/---

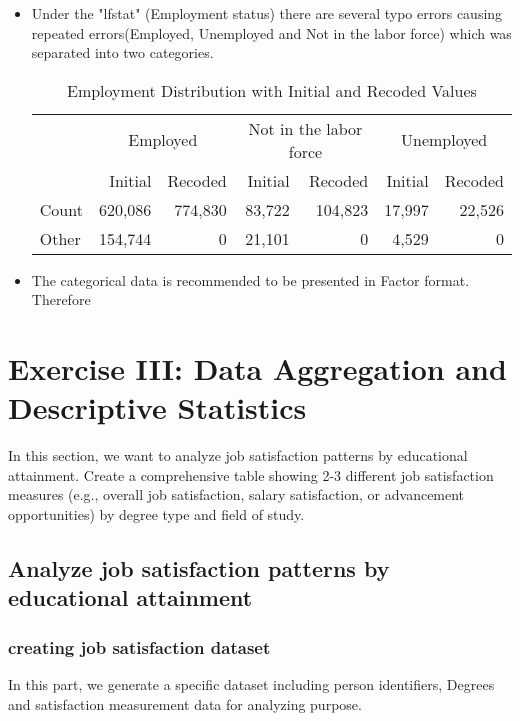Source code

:\documentclass[12pt]{article}
\begin{document}
\begin{itemize}
    \item Under the "lfstat" (Employment status) there are several typo errors causing repeated errors(Employed, Unemployed and Not in the labor force) which was separated into two categories.

\begin{table}[h]
    \begin{flushright}  %
    \renewcommand{\arraystretch}{1.2} %
    \setlength{\tabcolsep}{8pt} %
    \begin{tabular}{|l|r|r|r|r|r|r|}
        \hline
        & \multicolumn{2}{c|}{Employed} & \multicolumn{2}{c|}{Not in the labor force} & \multicolumn{2}{c|}{Unemployed} \\
        \cline{2-6}
        & Initial & Recoded & Initial & Recoded & Initial & Recoded \\
        \hline
        Count & 620,086 & 774,830 & 83,722 & 104,823 & 17,997 & 22,526  \\
        \hline
        Other & 154,744 & 0 & 21,101 & 0 & 4,529 & 0 \\
        \hline
    \end{tabular}
    \caption{Employment Distribution with Initial and Recoded Values}
    \label{tab:degree_dist}
    \end{flushright}
\end{table}
    \item The categorical data is recommended to be presented in Factor format. Therefore 
\end{itemize}





\section{Exercise III: Data Aggregation and Descriptive Statistics}
In this section, we want to analyze job satisfaction patterns by educational attainment. Create a comprehensive table showing 2-3 different job satisfaction measures (e.g., overall job satisfaction, salary satisfaction, or advancement opportunities) by degree type and field of study.

\subsection{Analyze job satisfaction patterns by educational attainment} 
\subsubsection{creating job satisfaction dataset}
In this part, we generate a specific dataset including person identifiers, Degrees and satisfaction measurement data for analyzing purpose.
\end{document}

\---

Aim of the task ▸
Please keep the pictures out and reproduce the records above exactly.

Answer to this exercise ▸
Source code

:\documentclass[12pt]{article}
\begin{document}
\begin{itemize}
    \item Under the "lfstat" (Employment status) there are several typo errors causing repeated errors(Employed, Unemployed and Not in the labor force) which was separated into two categories.

\begin{table}[h]
    \begin{flushright}  %
    \renewcommand{\arraystretch}{1.2} %
    \setlength{\tabcolsep}{8pt} %
    \begin{tabular}{|l|r|r|r|r|r|r|}
        \hline
        & \multicolumn{2}{c|}{Employed} & \multicolumn{2}{c|}{Not in the labor force} & \multicolumn{2}{c|}{Unemployed} \\
        \cline{2-6}
        & Initial & Recoded & Initial & Recoded & Initial & Recoded \\
        \hline
        Count & 620,086 & 774,830 & 83,722 & 104,823 & 17,997 & 22,526  \\
        \hline
        Other & 154,744 & 0 & 21,101 & 0 & 4,529 & 0 \\
        \hline
    \end{tabular}
    \caption{Employment Distribution with Initial and Recoded Values}
    \label{tab:degree_dist}
    \end{flushright}
\end{table}
    \item The categorical data is recommended to be presented in Factor format. Therefore 
\end{itemize}





\section{Exercise III: Data Aggregation and Descriptive Statistics}
In this section, we want to analyze job satisfaction patterns by educational attainment. Create a comprehensive table showing 2-3 different job satisfaction measures (e.g., overall job satisfaction, salary satisfaction, or advancement opportunities) by degree type and field of study.

\subsection{Analyze job satisfaction patterns by educational attainment} 
\subsubsection{creating job satisfaction dataset}
In this part, we generate a specific dataset including person identifiers, Degrees and satisfaction measurement data for analyzing purpose.
\end{document}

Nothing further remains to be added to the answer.